How to choose your prostate cancer treatment

Prostate cancer can be managed conservatively or aggressively. The primary choices include observation, surgery, radiation, hormonal manipulation followed by radiation, and hormonal treatment. Some centers also offer cryotherapy for localized disease. So which approach is best for a given patient?

To help answer the crucial question of how to best treat prostate cancer, the American Urological Association convened a Prostate Cancer Clinical Guidelines Panel. But after reviewing more than 13,000 studies, the expert panel was unable to establish recommendations. That's because the studies differed substantially in such factors as patient age, disease stage, and follow-up, making direct comparisons impossible. New studies to resolve these issues will not be completed for years.

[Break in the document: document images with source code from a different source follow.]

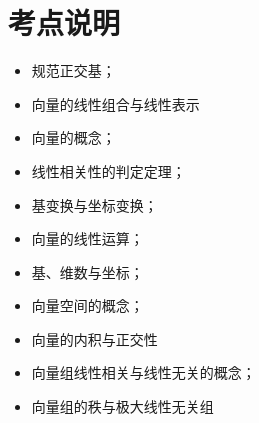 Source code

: \section{考点说明}
\begin{itemize}
\item 规范正交基；
\item 向量的线性组合与线性表示
\item 向量的概念；
\item 线性相关性的判定定理；
\item 基变换与坐标变换；
\item 向量的线性运算；
\item 基、维数与坐标；
\item 向量空间的概念；
\item 向量的内积与正交性
\item 向量组线性相关与线性无关的概念；
\item 向量组的秩与极大线性无关组
\end{itemize}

Until then, patients have to choose for themselves among several acceptable options. The June 2008 issue of Harvard Men's Health Watch outlines some general guidelines to help men decide which treatment is best for them. A man must know his cancer's stage and its Gleason score (a ranking that considers the cancer's aggressiveness). But other factors are important, too, including his age, general health, and life expectancy, and the experience and skills of his medical team. And every patient should consider how each treatment—and its side effects—will affect his quality of life.

In general, men with early disease have the most options, reports Harvard Men's Health Watch. Older men with small tumors and low Gleason scores often choose radiation or observation; younger men with higher scores often choose surgery or radiation. Most men with locally advanced cancer choose radiation, with or without hormonal treatment. Men with widespread disease might benefit from hormonal treatment known as androgen-deprivation therapy.

Harvard Men's Health Watch notes that these are only general guidelines. Each man should consider his options in detail, with input from his physicians and family.